▶ [WHAT THE TASK REQUIRES]:
After locating the line that contains "- **Fase ARQ" in the records below, write out exactly that line and each line after it through the one that contains "- Implementar metadatos, schema.org", and nothing else.

+++ PROVIDED DATA +++

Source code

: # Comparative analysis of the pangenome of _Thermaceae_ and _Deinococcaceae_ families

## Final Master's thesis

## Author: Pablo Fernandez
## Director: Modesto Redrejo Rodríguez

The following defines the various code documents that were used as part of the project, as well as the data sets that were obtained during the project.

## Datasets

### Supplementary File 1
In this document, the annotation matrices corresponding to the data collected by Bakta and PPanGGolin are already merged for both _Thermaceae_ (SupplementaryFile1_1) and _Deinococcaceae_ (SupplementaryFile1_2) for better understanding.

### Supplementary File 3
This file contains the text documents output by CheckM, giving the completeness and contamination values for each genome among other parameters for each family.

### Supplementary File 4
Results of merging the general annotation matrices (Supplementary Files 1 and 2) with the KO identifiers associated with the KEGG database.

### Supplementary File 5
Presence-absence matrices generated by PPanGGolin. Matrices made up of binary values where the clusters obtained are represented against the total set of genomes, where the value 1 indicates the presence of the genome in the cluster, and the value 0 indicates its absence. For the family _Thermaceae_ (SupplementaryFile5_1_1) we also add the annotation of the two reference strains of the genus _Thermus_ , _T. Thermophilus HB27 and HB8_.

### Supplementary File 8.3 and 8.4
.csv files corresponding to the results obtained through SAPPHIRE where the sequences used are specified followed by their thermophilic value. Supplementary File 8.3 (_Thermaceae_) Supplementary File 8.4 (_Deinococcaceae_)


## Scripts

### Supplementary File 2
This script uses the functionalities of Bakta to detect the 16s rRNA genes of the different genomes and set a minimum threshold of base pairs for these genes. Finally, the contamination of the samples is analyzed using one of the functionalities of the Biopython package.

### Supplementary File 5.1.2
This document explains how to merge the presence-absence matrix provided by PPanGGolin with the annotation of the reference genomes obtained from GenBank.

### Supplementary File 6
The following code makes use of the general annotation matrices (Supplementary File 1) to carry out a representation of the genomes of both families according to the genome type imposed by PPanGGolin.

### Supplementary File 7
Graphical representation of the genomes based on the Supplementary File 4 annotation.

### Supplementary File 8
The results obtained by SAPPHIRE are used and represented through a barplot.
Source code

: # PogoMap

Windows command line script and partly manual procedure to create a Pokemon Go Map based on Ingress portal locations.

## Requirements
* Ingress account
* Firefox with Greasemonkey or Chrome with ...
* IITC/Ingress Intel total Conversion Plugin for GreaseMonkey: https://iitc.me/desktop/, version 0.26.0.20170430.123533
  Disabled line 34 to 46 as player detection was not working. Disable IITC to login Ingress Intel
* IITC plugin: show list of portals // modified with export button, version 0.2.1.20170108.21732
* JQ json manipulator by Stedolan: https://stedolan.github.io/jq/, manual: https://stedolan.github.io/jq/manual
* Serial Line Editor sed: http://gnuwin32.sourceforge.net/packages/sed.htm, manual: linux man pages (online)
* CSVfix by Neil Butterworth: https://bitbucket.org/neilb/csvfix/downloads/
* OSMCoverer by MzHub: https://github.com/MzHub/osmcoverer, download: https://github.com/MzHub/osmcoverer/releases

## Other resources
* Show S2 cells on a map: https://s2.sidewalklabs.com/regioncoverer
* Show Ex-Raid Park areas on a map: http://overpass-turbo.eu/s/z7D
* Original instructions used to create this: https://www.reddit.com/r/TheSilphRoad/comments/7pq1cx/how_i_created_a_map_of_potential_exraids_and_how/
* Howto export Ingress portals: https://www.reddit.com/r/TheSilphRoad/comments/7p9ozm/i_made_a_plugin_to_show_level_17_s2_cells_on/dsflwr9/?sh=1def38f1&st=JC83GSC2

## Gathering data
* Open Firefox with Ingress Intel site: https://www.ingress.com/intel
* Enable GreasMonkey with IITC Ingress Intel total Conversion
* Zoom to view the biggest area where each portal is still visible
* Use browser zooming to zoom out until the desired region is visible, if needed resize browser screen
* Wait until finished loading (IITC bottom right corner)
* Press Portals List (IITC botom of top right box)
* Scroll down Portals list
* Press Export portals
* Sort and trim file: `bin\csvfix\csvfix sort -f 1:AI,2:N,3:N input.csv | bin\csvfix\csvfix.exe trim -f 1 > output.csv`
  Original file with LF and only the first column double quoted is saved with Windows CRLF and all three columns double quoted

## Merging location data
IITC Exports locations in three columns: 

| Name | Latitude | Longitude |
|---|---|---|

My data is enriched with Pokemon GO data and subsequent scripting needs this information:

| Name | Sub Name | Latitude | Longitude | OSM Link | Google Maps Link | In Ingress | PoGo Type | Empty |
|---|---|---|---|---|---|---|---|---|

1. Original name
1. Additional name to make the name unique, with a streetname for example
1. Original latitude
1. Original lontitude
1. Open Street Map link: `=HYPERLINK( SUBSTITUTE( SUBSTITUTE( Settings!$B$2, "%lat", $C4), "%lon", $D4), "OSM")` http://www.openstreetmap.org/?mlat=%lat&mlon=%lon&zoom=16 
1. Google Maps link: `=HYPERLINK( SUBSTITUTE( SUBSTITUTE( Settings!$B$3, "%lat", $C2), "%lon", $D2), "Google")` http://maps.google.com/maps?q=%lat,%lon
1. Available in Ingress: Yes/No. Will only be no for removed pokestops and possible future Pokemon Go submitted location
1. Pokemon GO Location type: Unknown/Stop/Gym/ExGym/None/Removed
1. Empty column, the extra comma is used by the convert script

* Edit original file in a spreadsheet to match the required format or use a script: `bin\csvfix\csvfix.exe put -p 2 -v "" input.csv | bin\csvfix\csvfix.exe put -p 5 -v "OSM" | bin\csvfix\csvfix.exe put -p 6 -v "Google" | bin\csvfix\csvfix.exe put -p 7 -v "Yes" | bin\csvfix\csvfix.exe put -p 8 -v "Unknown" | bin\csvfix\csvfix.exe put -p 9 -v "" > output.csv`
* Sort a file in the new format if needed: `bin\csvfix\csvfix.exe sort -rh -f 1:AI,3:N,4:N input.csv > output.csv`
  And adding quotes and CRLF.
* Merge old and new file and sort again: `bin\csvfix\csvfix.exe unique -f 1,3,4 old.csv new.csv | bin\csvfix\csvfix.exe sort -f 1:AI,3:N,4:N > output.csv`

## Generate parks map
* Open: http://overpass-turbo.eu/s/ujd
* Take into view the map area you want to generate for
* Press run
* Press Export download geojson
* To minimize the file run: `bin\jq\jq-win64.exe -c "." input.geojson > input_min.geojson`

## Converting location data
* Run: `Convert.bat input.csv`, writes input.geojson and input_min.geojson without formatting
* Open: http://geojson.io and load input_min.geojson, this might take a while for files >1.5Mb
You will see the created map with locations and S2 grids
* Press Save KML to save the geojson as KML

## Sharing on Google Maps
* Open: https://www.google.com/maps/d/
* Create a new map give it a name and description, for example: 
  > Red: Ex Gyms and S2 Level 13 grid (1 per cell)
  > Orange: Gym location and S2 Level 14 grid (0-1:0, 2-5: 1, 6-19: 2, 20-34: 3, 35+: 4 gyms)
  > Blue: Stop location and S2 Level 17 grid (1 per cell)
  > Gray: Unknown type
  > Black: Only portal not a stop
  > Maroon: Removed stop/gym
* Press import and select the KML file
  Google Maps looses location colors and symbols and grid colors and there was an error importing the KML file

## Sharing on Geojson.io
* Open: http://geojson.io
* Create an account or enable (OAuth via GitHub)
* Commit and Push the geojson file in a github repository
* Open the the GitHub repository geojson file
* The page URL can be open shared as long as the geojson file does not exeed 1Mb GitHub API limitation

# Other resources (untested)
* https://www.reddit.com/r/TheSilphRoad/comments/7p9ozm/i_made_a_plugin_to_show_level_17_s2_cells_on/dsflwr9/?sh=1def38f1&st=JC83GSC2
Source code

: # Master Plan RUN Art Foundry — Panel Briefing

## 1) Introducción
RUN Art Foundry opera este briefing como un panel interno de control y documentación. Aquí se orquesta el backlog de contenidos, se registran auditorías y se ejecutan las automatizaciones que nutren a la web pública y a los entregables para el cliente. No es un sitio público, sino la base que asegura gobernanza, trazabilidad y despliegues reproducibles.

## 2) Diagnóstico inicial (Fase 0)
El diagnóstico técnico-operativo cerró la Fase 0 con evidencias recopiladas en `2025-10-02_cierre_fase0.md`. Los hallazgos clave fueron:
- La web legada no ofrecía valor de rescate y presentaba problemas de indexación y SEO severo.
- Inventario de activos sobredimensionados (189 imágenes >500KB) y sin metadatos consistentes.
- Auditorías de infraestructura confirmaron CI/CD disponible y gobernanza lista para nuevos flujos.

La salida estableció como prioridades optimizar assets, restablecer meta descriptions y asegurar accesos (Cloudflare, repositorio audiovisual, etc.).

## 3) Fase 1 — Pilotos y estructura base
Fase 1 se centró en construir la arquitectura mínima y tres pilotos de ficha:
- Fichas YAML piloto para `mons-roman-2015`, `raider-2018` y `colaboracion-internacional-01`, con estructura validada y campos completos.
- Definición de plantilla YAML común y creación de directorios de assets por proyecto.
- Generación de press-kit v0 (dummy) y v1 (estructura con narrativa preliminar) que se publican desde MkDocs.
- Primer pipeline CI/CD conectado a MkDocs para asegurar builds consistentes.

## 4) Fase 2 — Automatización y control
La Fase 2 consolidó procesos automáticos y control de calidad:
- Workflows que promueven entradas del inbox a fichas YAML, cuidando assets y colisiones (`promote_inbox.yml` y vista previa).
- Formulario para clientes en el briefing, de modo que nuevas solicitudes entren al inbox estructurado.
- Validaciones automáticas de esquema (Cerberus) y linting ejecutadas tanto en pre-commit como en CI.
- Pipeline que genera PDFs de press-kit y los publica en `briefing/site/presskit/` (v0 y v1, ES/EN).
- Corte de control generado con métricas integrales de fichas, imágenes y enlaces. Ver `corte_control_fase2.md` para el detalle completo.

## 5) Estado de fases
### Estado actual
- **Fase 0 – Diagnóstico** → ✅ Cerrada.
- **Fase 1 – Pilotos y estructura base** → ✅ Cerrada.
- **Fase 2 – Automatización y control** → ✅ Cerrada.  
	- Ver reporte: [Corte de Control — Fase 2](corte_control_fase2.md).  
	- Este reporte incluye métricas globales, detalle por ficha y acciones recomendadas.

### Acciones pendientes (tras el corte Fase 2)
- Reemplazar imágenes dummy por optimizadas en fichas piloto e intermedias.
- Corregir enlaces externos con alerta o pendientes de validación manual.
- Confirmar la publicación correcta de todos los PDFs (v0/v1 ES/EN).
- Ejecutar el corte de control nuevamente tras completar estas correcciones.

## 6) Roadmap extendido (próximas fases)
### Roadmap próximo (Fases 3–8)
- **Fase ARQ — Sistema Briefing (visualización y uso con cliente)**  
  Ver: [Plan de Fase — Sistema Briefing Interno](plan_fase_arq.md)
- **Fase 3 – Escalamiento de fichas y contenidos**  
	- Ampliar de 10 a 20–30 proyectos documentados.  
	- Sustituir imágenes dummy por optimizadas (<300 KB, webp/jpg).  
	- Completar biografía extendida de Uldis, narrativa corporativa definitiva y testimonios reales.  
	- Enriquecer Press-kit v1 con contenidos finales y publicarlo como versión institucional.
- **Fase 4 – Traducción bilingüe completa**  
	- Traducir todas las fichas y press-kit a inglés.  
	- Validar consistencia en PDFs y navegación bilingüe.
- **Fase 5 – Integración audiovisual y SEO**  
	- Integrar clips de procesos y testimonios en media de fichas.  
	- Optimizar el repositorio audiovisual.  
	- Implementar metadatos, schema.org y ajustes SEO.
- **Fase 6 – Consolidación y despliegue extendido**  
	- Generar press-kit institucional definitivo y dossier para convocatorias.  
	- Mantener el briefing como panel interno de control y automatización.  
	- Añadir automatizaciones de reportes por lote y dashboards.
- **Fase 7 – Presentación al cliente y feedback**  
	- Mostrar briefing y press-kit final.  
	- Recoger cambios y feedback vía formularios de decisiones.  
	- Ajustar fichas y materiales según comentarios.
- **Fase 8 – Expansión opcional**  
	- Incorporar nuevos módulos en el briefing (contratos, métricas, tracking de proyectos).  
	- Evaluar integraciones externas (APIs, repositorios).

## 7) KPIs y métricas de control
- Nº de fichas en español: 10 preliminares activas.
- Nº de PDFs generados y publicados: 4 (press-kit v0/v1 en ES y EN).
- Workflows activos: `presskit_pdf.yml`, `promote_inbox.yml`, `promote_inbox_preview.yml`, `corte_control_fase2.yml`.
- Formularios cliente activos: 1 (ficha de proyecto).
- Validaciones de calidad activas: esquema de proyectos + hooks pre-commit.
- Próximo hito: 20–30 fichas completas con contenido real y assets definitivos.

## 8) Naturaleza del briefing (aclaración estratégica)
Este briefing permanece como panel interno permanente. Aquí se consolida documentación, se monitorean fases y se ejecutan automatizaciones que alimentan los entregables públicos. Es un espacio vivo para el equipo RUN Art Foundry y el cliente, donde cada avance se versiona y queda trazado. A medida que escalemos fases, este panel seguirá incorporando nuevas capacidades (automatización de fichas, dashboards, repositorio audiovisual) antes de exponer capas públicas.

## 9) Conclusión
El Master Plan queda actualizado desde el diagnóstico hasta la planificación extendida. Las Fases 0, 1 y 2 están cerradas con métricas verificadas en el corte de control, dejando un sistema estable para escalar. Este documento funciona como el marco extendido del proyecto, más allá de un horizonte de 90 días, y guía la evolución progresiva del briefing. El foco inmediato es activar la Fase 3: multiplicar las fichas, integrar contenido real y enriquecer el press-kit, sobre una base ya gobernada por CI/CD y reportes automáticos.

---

+++

▶ [RESPONSE AREA]:
- **Fase ARQ — Sistema Briefing (visualización y uso con cliente)**  
  Ver: [Plan de Fase — Sistema Briefing Interno](plan_fase_arq.md)
- **Fase 3 – Escalamiento de fichas y contenidos**  
	- Ampliar de 10 a 20–30 proyectos documentados.  
	- Sustituir imágenes dummy por optimizadas (<300 KB, webp/jpg).  
	- Completar biografía extendida de Uldis, narrativa corporativa definitiva y testimonios reales.  
	- Enriquecer Press-kit v1 con contenidos finales y publicarlo como versión institucional.
- **Fase 4 – Traducción bilingüe completa**  
	- Traducir todas las fichas y press-kit a inglés.  
	- Validar consistencia en PDFs y navegación bilingüe.
- **Fase 5 – Integración audiovisual y SEO**  
	- Integrar clips de procesos y testimonios en media de fichas.  
	- Optimizar el repositorio audiovisual.  
	- Implementar metadatos, schema.org y ajustes SEO.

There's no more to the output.